WORK REQUEST: The result is the exact lines from the one containing "com o banco de dados." through the final line of the entries; leave out the pictures.

========================

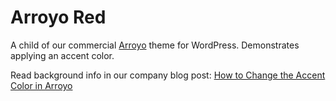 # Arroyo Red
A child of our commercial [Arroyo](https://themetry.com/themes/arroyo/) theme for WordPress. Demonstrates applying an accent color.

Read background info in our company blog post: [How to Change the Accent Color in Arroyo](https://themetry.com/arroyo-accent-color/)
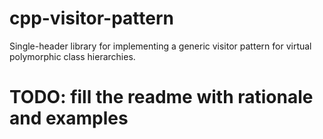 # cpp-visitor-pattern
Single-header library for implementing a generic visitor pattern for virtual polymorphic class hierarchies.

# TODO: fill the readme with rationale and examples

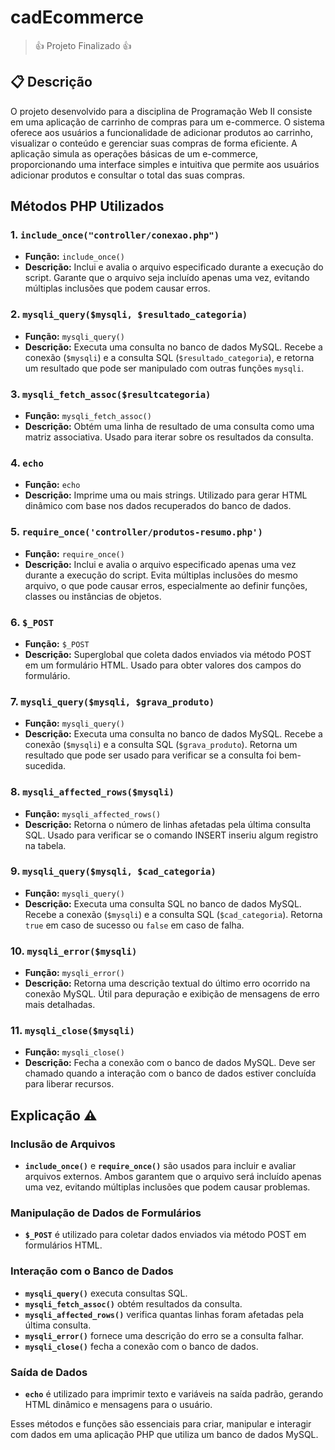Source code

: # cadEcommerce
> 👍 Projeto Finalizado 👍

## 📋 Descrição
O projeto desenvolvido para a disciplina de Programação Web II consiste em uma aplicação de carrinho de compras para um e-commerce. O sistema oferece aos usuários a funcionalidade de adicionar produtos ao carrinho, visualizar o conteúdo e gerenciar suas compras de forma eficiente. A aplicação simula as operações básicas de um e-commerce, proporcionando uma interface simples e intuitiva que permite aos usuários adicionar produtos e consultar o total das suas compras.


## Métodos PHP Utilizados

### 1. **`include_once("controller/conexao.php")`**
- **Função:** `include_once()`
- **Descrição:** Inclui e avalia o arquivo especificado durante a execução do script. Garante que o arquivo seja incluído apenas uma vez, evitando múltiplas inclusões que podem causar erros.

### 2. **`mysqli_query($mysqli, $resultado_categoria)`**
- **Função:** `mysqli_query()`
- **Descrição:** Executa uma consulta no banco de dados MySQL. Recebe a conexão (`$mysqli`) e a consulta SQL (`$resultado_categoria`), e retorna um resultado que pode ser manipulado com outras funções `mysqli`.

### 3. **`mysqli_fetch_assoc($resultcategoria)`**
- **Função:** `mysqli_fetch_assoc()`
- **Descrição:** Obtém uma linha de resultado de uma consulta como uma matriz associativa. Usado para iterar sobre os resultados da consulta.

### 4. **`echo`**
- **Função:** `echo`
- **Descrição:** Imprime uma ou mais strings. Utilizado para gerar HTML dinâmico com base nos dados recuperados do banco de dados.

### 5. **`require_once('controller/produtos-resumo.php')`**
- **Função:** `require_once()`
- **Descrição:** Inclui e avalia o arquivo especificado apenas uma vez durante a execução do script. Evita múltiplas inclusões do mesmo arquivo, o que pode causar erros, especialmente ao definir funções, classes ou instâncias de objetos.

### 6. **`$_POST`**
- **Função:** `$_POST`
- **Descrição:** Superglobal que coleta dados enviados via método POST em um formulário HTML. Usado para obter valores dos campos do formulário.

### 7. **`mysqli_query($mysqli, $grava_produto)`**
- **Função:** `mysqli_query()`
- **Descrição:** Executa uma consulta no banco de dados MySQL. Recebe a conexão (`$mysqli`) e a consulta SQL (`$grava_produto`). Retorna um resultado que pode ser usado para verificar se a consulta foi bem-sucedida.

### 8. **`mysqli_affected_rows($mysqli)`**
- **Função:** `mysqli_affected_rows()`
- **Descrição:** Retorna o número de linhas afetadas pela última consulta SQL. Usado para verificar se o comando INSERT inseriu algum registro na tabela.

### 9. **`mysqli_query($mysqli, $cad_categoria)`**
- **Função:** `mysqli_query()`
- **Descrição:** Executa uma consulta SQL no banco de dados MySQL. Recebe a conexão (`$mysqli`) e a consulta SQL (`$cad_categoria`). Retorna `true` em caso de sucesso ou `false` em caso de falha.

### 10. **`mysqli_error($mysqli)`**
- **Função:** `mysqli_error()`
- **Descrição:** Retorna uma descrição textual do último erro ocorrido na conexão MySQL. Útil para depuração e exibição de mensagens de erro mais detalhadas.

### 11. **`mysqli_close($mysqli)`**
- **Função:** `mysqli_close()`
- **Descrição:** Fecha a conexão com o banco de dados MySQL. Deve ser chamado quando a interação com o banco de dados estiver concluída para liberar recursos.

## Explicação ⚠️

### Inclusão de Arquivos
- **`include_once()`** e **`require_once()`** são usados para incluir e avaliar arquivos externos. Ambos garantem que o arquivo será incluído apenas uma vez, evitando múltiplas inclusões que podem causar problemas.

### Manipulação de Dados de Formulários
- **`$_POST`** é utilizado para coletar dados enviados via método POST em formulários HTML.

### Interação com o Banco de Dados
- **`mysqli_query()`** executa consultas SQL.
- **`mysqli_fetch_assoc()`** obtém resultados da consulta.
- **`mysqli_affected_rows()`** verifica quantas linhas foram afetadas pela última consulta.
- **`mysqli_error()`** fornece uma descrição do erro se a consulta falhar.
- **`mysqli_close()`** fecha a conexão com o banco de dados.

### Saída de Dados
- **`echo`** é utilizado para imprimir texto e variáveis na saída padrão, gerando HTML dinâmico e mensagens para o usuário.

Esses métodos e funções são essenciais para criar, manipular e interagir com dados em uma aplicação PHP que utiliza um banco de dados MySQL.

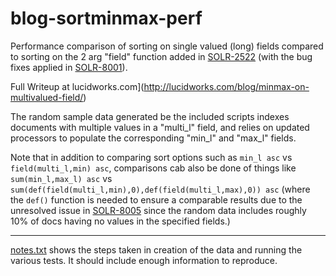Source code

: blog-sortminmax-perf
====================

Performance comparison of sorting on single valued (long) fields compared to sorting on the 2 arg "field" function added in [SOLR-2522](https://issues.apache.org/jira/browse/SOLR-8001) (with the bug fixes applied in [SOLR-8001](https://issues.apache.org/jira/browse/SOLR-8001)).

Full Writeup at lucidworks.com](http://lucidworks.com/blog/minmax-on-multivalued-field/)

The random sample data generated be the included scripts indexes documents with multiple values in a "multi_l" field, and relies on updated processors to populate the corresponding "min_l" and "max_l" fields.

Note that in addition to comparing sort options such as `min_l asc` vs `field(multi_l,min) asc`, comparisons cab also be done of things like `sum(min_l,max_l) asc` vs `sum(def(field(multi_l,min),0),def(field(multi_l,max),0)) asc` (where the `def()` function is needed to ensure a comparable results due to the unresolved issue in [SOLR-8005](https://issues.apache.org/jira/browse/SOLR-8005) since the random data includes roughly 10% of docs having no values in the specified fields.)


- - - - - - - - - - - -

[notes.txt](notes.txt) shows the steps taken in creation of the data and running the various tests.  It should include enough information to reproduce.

========================

EXERCISE ANSWER:
- **`mysqli_close()`** fecha a conexão com o banco de dados.

### Saída de Dados
- **`echo`** é utilizado para imprimir texto e variáveis na saída padrão, gerando HTML dinâmico e mensagens para o usuário.

Esses métodos e funções são essenciais para criar, manipular e interagir com dados em uma aplicação PHP que utiliza um banco de dados MySQL.

Source code

: blog-sortminmax-perf
====================

Performance comparison of sorting on single valued (long) fields compared to sorting on the 2 arg "field" function added in [SOLR-2522](https://issues.apache.org/jira/browse/SOLR-8001) (with the bug fixes applied in [SOLR-8001](https://issues.apache.org/jira/browse/SOLR-8001)).

Full Writeup at lucidworks.com](http://lucidworks.com/blog/minmax-on-multivalued-field/)

The random sample data generated be the included scripts indexes documents with multiple values in a "multi_l" field, and relies on updated processors to populate the corresponding "min_l" and "max_l" fields.

Note that in addition to comparing sort options such as `min_l asc` vs `field(multi_l,min) asc`, comparisons cab also be done of things like `sum(min_l,max_l) asc` vs `sum(def(field(multi_l,min),0),def(field(multi_l,max),0)) asc` (where the `def()` function is needed to ensure a comparable results due to the unresolved issue in [SOLR-8005](https://issues.apache.org/jira/browse/SOLR-8005) since the random data includes roughly 10% of docs having no values in the specified fields.)


- - - - - - - - - - - -

[notes.txt](notes.txt) shows the steps taken in creation of the data and running the various tests.  It should include enough information to reproduce.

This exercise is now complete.